Eines möchte ich gleich festhalten: Jedes Spiel hat(te) seine Daseinsberechtigung, weil jedes seine Fans gefunden hat. Ja, auch so Spiele wie HelloKittyOnline.

Aber um gleich auf mein Anliegen zu kommen: Könnte man durch die DAoC-Gemeinschaft und evtl. ein paar Mags durch einen Hype das wieder attraktiv für Spieler zu machen? Sie sollten sich die mystische Welt von King Arthur und Co. auf jedenfall mal anschauen. Ich könnte mir schon gut vorstellen, dass es mehr Spielern gefalllen würde. Wir Menschen sind ja nur Gewohnheitstiere.

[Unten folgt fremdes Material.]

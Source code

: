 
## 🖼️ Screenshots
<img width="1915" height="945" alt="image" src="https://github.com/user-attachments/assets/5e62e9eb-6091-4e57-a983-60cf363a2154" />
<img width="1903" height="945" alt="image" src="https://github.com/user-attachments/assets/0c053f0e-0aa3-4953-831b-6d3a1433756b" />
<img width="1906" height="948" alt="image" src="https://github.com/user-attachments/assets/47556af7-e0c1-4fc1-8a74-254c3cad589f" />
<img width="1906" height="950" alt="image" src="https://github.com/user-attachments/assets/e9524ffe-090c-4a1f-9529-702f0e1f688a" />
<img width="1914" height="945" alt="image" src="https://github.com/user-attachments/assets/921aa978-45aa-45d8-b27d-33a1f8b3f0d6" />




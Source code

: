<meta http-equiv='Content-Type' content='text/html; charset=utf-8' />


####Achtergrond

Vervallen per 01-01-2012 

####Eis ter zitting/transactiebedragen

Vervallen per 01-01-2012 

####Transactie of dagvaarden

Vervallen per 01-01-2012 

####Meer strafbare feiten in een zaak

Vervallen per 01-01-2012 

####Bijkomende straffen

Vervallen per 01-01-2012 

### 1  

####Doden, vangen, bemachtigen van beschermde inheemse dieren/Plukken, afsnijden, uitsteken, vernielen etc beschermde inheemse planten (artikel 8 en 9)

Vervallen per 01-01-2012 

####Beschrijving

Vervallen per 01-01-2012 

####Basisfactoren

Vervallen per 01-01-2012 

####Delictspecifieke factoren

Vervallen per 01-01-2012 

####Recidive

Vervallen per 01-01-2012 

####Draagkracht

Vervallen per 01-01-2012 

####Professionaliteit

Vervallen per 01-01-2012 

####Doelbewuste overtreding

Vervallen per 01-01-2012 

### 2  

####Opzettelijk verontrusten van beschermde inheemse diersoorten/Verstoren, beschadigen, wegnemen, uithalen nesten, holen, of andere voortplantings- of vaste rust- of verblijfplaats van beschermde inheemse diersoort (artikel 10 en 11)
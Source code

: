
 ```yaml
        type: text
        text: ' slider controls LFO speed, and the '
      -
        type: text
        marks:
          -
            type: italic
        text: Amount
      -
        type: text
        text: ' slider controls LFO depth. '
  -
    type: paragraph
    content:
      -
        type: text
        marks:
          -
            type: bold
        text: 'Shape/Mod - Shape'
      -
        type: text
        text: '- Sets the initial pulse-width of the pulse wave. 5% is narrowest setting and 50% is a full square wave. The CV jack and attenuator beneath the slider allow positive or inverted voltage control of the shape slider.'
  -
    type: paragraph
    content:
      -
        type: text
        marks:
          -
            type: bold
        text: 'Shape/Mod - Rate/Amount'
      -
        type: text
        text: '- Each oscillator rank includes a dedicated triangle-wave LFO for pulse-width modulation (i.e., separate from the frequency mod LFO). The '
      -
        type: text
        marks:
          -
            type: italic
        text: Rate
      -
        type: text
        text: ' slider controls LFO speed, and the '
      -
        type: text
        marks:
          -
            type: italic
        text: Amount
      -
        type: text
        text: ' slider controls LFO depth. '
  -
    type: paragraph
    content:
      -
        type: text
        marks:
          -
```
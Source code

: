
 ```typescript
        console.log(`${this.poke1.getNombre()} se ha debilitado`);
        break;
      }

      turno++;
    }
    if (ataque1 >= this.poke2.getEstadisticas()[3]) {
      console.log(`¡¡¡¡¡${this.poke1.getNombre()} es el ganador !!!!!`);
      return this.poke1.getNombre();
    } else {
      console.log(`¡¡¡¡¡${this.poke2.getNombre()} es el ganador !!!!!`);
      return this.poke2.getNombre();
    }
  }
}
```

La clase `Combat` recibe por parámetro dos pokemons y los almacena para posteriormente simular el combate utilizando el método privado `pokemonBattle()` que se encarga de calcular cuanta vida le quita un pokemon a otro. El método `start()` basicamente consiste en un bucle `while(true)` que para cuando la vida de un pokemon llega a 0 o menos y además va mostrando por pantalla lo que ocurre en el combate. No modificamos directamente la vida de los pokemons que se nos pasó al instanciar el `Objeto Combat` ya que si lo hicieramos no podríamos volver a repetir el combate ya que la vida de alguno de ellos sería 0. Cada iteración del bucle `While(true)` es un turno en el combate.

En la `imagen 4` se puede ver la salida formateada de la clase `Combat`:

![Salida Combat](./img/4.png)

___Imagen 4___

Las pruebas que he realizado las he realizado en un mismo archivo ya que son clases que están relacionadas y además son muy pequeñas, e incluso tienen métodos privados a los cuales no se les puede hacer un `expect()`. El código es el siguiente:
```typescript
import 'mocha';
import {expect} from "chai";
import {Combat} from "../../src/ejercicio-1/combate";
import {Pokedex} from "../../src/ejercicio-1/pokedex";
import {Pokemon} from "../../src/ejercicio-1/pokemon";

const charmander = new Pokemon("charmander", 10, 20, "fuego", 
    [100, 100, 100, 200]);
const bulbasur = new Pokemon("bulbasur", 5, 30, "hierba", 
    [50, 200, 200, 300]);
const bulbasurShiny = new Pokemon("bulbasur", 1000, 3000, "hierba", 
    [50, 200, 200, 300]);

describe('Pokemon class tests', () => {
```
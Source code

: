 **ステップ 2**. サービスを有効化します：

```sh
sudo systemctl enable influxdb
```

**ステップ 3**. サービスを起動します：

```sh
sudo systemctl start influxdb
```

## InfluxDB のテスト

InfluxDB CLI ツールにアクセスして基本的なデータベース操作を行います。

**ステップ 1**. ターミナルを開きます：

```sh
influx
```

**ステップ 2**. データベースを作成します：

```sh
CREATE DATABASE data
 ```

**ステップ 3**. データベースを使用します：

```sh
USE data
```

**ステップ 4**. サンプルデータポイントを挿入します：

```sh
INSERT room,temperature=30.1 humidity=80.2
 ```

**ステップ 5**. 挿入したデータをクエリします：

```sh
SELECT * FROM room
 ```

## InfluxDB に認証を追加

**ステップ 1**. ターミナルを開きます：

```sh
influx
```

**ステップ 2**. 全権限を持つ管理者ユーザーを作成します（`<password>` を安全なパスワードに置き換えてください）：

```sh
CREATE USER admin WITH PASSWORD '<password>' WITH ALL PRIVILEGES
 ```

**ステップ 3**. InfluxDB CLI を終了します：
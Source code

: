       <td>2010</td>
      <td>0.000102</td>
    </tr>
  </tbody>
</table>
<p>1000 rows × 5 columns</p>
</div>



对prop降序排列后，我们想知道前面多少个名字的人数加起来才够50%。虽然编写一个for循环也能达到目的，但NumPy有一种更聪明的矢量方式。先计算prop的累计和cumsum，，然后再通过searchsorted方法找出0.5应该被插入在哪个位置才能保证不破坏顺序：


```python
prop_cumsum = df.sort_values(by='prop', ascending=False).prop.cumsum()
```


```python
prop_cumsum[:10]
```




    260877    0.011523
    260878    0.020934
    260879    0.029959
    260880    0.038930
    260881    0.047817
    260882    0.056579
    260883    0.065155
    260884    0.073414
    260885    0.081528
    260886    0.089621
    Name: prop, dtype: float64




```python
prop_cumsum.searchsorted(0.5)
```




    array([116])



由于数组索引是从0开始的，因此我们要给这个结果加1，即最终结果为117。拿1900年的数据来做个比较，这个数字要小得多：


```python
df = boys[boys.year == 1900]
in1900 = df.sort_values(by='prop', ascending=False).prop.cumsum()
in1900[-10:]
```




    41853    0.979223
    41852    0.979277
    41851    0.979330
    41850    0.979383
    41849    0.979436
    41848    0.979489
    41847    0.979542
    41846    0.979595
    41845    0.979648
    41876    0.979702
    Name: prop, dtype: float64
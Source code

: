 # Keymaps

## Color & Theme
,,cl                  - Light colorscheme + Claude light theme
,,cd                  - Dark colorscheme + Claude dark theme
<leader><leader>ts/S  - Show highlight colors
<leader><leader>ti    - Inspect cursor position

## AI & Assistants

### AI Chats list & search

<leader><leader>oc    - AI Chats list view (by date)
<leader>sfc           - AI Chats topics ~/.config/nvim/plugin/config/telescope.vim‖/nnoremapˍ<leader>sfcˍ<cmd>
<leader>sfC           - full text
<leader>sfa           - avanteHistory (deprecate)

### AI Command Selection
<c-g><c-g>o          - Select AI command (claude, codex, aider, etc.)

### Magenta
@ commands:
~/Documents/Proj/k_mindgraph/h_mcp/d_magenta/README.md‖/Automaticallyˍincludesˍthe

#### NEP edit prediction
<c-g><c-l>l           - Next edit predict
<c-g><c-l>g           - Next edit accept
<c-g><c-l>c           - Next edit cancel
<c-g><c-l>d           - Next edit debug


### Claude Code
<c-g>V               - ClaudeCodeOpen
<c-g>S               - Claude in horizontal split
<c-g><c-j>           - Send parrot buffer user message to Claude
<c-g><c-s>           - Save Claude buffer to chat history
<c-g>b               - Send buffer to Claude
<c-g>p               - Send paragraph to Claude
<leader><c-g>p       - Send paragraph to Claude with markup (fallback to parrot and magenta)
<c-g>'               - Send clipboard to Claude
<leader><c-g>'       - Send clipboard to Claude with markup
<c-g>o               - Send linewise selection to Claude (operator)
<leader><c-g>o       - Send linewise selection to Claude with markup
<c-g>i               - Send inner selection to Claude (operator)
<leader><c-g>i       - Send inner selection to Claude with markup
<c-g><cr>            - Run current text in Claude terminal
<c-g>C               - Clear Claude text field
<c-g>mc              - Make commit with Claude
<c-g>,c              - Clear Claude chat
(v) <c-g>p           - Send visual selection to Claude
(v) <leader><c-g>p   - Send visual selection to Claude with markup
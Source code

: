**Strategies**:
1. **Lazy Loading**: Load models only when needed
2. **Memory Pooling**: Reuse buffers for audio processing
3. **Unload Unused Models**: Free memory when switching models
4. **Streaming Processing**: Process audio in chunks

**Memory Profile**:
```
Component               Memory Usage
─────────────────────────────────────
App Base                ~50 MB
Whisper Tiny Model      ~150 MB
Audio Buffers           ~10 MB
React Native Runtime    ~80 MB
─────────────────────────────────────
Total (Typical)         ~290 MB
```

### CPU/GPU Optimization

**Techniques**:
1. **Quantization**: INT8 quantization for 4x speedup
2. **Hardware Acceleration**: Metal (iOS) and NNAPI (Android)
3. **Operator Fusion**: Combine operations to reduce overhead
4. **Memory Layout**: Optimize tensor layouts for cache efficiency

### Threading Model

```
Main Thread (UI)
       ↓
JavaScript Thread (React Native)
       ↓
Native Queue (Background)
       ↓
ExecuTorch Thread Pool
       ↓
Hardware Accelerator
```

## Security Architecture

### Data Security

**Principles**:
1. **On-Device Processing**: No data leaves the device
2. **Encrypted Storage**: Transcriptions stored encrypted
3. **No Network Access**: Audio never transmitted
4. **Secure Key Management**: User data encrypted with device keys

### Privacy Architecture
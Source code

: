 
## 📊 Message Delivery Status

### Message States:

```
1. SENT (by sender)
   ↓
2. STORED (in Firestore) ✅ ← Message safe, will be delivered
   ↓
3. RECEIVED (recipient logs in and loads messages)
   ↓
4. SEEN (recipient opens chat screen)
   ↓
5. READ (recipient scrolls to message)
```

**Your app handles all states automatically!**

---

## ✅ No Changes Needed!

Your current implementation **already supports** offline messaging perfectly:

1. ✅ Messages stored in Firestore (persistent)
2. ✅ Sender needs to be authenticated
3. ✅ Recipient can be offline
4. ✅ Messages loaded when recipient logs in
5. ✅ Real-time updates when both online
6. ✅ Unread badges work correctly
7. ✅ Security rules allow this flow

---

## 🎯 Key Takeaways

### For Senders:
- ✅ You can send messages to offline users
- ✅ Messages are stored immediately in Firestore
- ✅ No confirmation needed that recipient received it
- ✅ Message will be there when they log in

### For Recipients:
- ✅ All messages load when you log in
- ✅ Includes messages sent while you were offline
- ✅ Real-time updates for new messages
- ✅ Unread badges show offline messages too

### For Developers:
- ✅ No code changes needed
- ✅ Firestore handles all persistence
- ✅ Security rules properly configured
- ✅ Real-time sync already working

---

Wenn man sich meist erstmal in ein Spiel dieser Sorte verbissen hat, will man sich ungern in ein neues "einarbeiten".

Trotzdem, wäre mal interessant ob man es schaffen könnte, eine Renaissance des Klassikers herbei zu führen?




			Dieser Inhalt steht nur eingeloggten Mitgliedern zur Verfügung.


----------



## Theosch/Ronnvomfels  (18. Mai 2009)

DAoC ist auch für mich das bisher beste MMO. Möglicherweise wäre es Ulrima Online, wenn mich damals das englisch nicht abgehalten hätte (genauer nur rein deutschhsprachige Kumpels zum mitspieln- und diskutieren).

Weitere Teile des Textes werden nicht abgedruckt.